While there were some hints of a “throwing the baby out with the bathwater” type of environment yesterday, the selling for now seems more consistent with evidence of weakness that could continue than exhaustion that could produce a turn. The NYSE TRIN (a measure of selling and buying pressure) spiked to a new cycle high near 3.5. Outside of periods of stress, this is about as high as it gets. In periods of turmoil, it can move much higher (it peaked above 5 in 2015, above 7 in 2011 and approached 10 in 2008). NYSE volume was tilted 60-to-1 to the downside and new lows on NYSE+NASDAQ surged higher (though remained shy of their May peak).
Our Risk indicators suggest there is no need to rush toward Risk On positioning. The longer-term Risk On / Risk Off Indicator has been in Risk Off territory all year and moved sharply lower after yesterday’s broad-based selling (at one point in the day, all 504 stocks in the S&P 500 were down on the day). The intermediate-term version of the indicator is retreating as well and the short-term, which had climbed into Risk On territory over the past few weeks, is back in Risk Off mode. Our Risk On Index has made a lower low as investors shun risk assets in favor and relative safety (although even there some traditional relationships are struggling to persist).

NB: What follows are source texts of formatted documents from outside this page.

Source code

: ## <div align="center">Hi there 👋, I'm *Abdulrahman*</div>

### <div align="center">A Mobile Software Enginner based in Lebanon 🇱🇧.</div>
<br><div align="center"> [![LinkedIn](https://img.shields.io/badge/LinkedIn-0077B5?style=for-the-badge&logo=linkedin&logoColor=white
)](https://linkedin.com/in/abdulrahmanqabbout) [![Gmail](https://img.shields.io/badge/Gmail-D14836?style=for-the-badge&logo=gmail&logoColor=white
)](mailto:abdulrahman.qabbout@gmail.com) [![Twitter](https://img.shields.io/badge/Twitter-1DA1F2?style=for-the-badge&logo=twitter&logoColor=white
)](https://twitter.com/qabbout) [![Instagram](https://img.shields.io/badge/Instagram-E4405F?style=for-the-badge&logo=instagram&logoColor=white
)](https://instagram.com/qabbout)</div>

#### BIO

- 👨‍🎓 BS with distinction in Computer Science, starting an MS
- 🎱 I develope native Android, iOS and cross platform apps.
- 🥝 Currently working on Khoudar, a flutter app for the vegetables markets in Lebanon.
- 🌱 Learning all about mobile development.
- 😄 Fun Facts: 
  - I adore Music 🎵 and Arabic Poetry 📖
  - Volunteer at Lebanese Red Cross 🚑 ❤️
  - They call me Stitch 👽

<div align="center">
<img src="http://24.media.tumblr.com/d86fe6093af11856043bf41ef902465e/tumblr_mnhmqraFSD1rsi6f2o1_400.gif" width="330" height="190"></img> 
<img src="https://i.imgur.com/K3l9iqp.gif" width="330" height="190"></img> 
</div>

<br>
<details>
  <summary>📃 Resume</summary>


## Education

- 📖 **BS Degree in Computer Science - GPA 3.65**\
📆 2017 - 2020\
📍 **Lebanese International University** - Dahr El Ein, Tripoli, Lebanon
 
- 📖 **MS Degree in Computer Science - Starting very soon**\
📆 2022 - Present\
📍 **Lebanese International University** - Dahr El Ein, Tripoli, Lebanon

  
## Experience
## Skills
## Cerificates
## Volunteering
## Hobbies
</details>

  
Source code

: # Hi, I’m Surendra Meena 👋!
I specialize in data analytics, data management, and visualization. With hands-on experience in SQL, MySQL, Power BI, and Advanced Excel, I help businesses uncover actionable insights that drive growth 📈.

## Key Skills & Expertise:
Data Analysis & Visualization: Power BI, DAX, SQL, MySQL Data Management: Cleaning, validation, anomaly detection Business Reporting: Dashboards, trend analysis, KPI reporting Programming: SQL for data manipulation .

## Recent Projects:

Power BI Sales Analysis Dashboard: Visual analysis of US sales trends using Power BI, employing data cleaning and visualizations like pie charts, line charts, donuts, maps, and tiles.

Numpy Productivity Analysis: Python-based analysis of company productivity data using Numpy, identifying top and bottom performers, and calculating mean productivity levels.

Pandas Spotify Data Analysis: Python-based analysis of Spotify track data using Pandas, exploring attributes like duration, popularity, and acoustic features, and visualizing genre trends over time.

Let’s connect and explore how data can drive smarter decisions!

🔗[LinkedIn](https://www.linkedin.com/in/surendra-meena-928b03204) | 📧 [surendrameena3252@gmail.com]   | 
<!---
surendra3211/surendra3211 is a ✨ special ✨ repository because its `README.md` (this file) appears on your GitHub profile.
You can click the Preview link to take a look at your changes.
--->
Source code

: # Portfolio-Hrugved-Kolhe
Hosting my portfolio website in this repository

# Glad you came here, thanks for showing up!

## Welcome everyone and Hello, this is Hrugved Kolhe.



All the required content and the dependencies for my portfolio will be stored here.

After false starts in March and May, and our bull market re-birth checklist still being shut out, the burden of proof is on the bulls to show evidence of a sustainable move higher. In periods of stress, liquidity is a scarce asset. It has a tendency to evaporate when you need it most. There will almost certainly be a time to get more aggressive but the current message from our risk indicators is that now is not that time.